## DIRECTIONS FOR THIS TASK:
First find the line with "223 | 0.13 |" in the entries below, then set down exactly every line through the line with "Keeley MP | 219 | 0.13 |", that line included.

## DATA EXCERPTS:
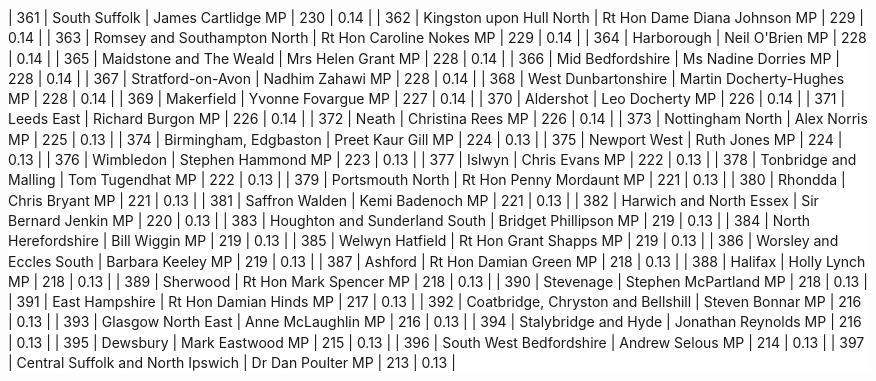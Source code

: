 | 361 | South Suffolk | James Cartlidge MP | 230 | 0.14 |
| 362 | Kingston upon Hull North | Rt Hon Dame Diana Johnson MP | 229 | 0.14 |
| 363 | Romsey and Southampton North | Rt Hon Caroline Nokes MP | 229 | 0.14 |
| 364 | Harborough | Neil O'Brien MP | 228 | 0.14 |
| 365 | Maidstone and The Weald | Mrs Helen Grant MP | 228 | 0.14 |
| 366 | Mid Bedfordshire | Ms Nadine Dorries MP | 228 | 0.14 |
| 367 | Stratford-on-Avon | Nadhim Zahawi MP | 228 | 0.14 |
| 368 | West Dunbartonshire | Martin Docherty-Hughes MP | 228 | 0.14 |
| 369 | Makerfield | Yvonne Fovargue MP | 227 | 0.14 |
| 370 | Aldershot | Leo Docherty MP | 226 | 0.14 |
| 371 | Leeds East | Richard Burgon MP | 226 | 0.14 |
| 372 | Neath | Christina Rees MP | 226 | 0.14 |
| 373 | Nottingham North | Alex Norris MP | 225 | 0.13 |
| 374 | Birmingham, Edgbaston | Preet Kaur Gill MP | 224 | 0.13 |
| 375 | Newport West | Ruth Jones MP | 224 | 0.13 |
| 376 | Wimbledon | Stephen Hammond MP | 223 | 0.13 |
| 377 | Islwyn | Chris Evans MP | 222 | 0.13 |
| 378 | Tonbridge and Malling | Tom Tugendhat MP | 222 | 0.13 |
| 379 | Portsmouth North | Rt Hon Penny Mordaunt MP | 221 | 0.13 |
| 380 | Rhondda | Chris Bryant MP | 221 | 0.13 |
| 381 | Saffron Walden | Kemi Badenoch MP | 221 | 0.13 |
| 382 | Harwich and North Essex | Sir Bernard Jenkin MP | 220 | 0.13 |
| 383 | Houghton and Sunderland South | Bridget Phillipson MP | 219 | 0.13 |
| 384 | North Herefordshire | Bill Wiggin MP | 219 | 0.13 |
| 385 | Welwyn Hatfield | Rt Hon Grant Shapps MP | 219 | 0.13 |
| 386 | Worsley and Eccles South | Barbara Keeley MP | 219 | 0.13 |
| 387 | Ashford | Rt Hon Damian Green MP | 218 | 0.13 |
| 388 | Halifax | Holly Lynch MP | 218 | 0.13 |
| 389 | Sherwood | Rt Hon Mark Spencer MP | 218 | 0.13 |
| 390 | Stevenage | Stephen McPartland MP | 218 | 0.13 |
| 391 | East Hampshire | Rt Hon Damian Hinds MP | 217 | 0.13 |
| 392 | Coatbridge, Chryston and Bellshill | Steven Bonnar MP | 216 | 0.13 |
| 393 | Glasgow North East | Anne McLaughlin MP | 216 | 0.13 |
| 394 | Stalybridge and Hyde | Jonathan Reynolds MP | 216 | 0.13 |
| 395 | Dewsbury | Mark Eastwood MP | 215 | 0.13 |
| 396 | South West Bedfordshire | Andrew Selous MP | 214 | 0.13 |
| 397 | Central Suffolk and North Ipswich | Dr Dan Poulter MP | 213 | 0.13 |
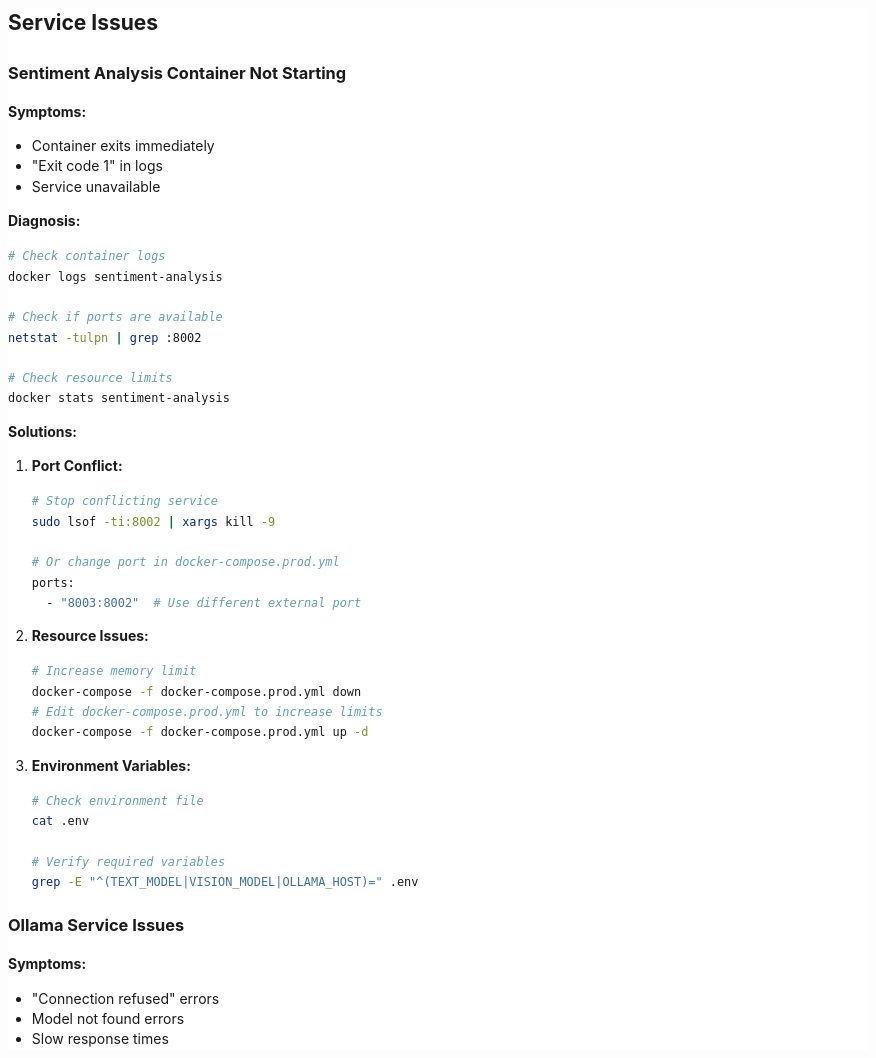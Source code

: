 ## Service Issues

### Sentiment Analysis Container Not Starting

**Symptoms:**
- Container exits immediately
- "Exit code 1" in logs
- Service unavailable

**Diagnosis:**
```bash
# Check container logs
docker logs sentiment-analysis

# Check if ports are available
netstat -tulpn | grep :8002

# Check resource limits
docker stats sentiment-analysis
```

**Solutions:**

1. **Port Conflict:**
   ```bash
   # Stop conflicting service
   sudo lsof -ti:8002 | xargs kill -9
   
   # Or change port in docker-compose.prod.yml
   ports:
     - "8003:8002"  # Use different external port
   ```

2. **Resource Issues:**
   ```bash
   # Increase memory limit
   docker-compose -f docker-compose.prod.yml down
   # Edit docker-compose.prod.yml to increase limits
   docker-compose -f docker-compose.prod.yml up -d
   ```

3. **Environment Variables:**
   ```bash
   # Check environment file
   cat .env
   
   # Verify required variables
   grep -E "^(TEXT_MODEL|VISION_MODEL|OLLAMA_HOST)=" .env
   ```

### Ollama Service Issues

**Symptoms:**
- "Connection refused" errors
- Model not found errors
- Slow response times
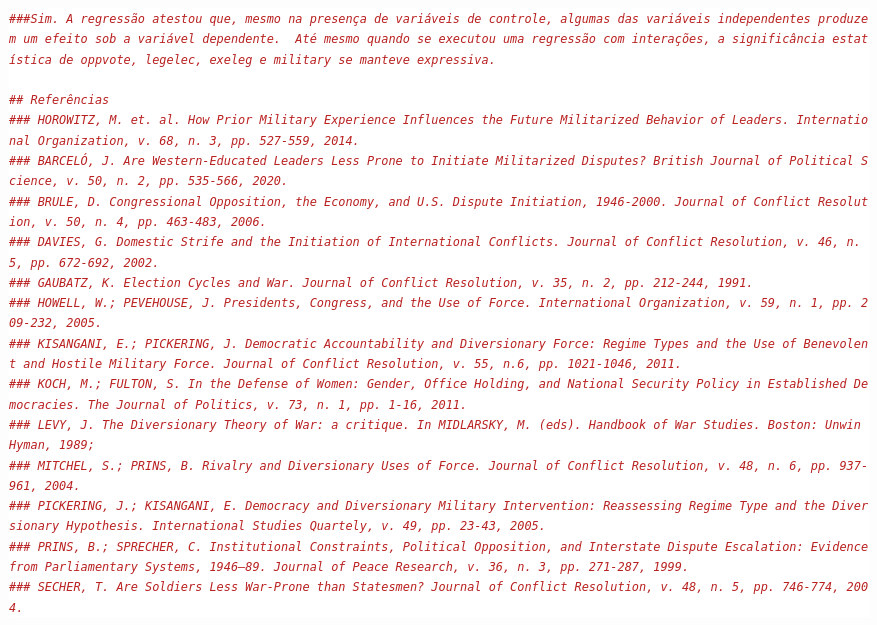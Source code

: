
 ``` r
###Sim. A regressão atestou que, mesmo na presença de variáveis de controle, algumas das variáveis independentes produzem um efeito sob a variável dependente.  Até mesmo quando se executou uma regressão com interações, a significância estatística de oppvote, legelec, exeleg e military se manteve expressiva. 

## Referências 
### HOROWITZ, M. et. al. How Prior Military Experience Influences the Future Militarized Behavior of Leaders. International Organization, v. 68, n. 3, pp. 527-559, 2014.
### BARCELÓ, J. Are Western-Educated Leaders Less Prone to Initiate Militarized Disputes? British Journal of Political Science, v. 50, n. 2, pp. 535-566, 2020.
### BRULE, D. Congressional Opposition, the Economy, and U.S. Dispute Initiation, 1946-2000. Journal of Conflict Resolution, v. 50, n. 4, pp. 463-483, 2006.
### DAVIES, G. Domestic Strife and the Initiation of International Conflicts. Journal of Conflict Resolution, v. 46, n. 5, pp. 672-692, 2002.
### GAUBATZ, K. Election Cycles and War. Journal of Conflict Resolution, v. 35, n. 2, pp. 212-244, 1991. 
### HOWELL, W.; PEVEHOUSE, J. Presidents, Congress, and the Use of Force. International Organization, v. 59, n. 1, pp. 209-232, 2005. 
### KISANGANI, E.; PICKERING, J. Democratic Accountability and Diversionary Force: Regime Types and the Use of Benevolent and Hostile Military Force. Journal of Conflict Resolution, v. 55, n.6, pp. 1021-1046, 2011.
### KOCH, M.; FULTON, S. In the Defense of Women: Gender, Office Holding, and National Security Policy in Established Democracies. The Journal of Politics, v. 73, n. 1, pp. 1-16, 2011.
### LEVY, J. The Diversionary Theory of War: a critique. In MIDLARSKY, M. (eds). Handbook of War Studies. Boston: Unwin Hyman, 1989;
### MITCHEL, S.; PRINS, B. Rivalry and Diversionary Uses of Force. Journal of Conflict Resolution, v. 48, n. 6, pp. 937-961, 2004. 
### PICKERING, J.; KISANGANI, E. Democracy and Diversionary Military Intervention: Reassessing Regime Type and the Diversionary Hypothesis. International Studies Quartely, v. 49, pp. 23-43, 2005.
### PRINS, B.; SPRECHER, C. Institutional Constraints, Political Opposition, and Interstate Dispute Escalation: Evidence from Parliamentary Systems, 1946–89. Journal of Peace Research, v. 36, n. 3, pp. 271-287, 1999.
### SECHER, T. Are Soldiers Less War-Prone than Statesmen? Journal of Conflict Resolution, v. 48, n. 5, pp. 746-774, 2004.
```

## TASK ANSWER:
| 376 | Wimbledon | Stephen Hammond MP | 223 | 0.13 |
| 377 | Islwyn | Chris Evans MP | 222 | 0.13 |
| 378 | Tonbridge and Malling | Tom Tugendhat MP | 222 | 0.13 |
| 379 | Portsmouth North | Rt Hon Penny Mordaunt MP | 221 | 0.13 |
| 380 | Rhondda | Chris Bryant MP | 221 | 0.13 |
| 381 | Saffron Walden | Kemi Badenoch MP | 221 | 0.13 |
| 382 | Harwich and North Essex | Sir Bernard Jenkin MP | 220 | 0.13 |
| 383 | Houghton and Sunderland South | Bridget Phillipson MP | 219 | 0.13 |
| 384 | North Herefordshire | Bill Wiggin MP | 219 | 0.13 |
| 385 | Welwyn Hatfield | Rt Hon Grant Shapps MP | 219 | 0.13 |
| 386 | Worsley and Eccles South | Barbara Keeley MP | 219 | 0.13 |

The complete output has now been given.